I’m really glad I didn’t because I was pleasantly surprised. The Ballad of Buster Scruggs, which I thought was another Coen Bros’ Americana piece like O Brother Where Art Thou? Or a straight-up Western revival like their reimagining of True Grit. Instead, it’s neither, and also both simultaneously. The Ballad of Buster Scruggs is an anthology film. I’d like to say CreepShow is to horror as The Ballad of Buster Scruggs is to Westerns. There are six vignettes, differing in length, tone, subject matter, and starring SO MANY PEOPLE.
“…six Western vignettes, differing in length, tone, subject matter, and starring SO MANY PEOPLE.”

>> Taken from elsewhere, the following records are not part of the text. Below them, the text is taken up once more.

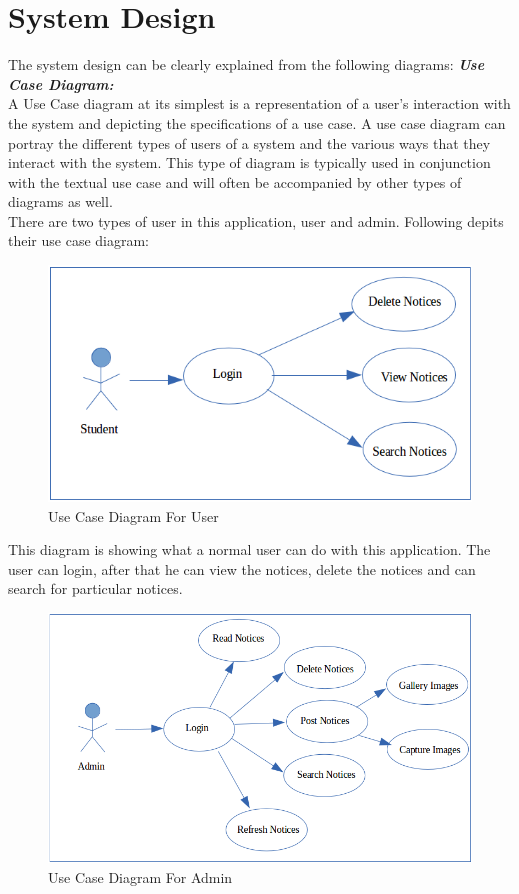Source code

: \section{System Design}
The system design can be clearly explained from the following diagrams:
\textbf{\emph{Use Case Diagram:}}\\

A Use Case diagram at its simplest is a representation of a user's interaction with the system and depicting the specifications of a use case. A use case diagram can portray the different types of users of a system and the various ways that they interact with the system. This type of diagram is typically used in conjunction with the textual use case and will often be accompanied by other types of diagrams as well.
\\
There are two types of user in this application, user and admin. Following depits their use case diagram:

\begin{figure}[H]
\centering \includegraphics[scale=0.5]{image/usecase1.png}
\caption{Use Case Diagram For User}
\end{figure}

This diagram is showing what a normal user can do with this application. The user can login, after that he can view the notices, delete the notices and can search for particular notices.

\begin{figure}[H]
\centering \includegraphics[scale=0.5]{image/usecase2.png}
\caption{Use Case Diagram For Admin}
\end{figure}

Let’s see, there’s Tim Blake Nelson (in the titular role of Buster Scruggs in possibly the most hilarious performance in the entire film), Stephen Root, Liam Neeson, Brendan Gleeson, Tyne Daly, James Franco, Zoe Kazan, Bill Heck, David Krumholz, and many others including TOM FUCKING WAITS. Excuse my language but any time that Tom Waits is in a movie is a cause for uproarious celebration in my opinion. It’s strange because when you think about Tom Waits and the Coen Bros, it seems like an obvious choice and something that must’ve already happened but no, this is the first time, and Waits’ segment of the film is incredible.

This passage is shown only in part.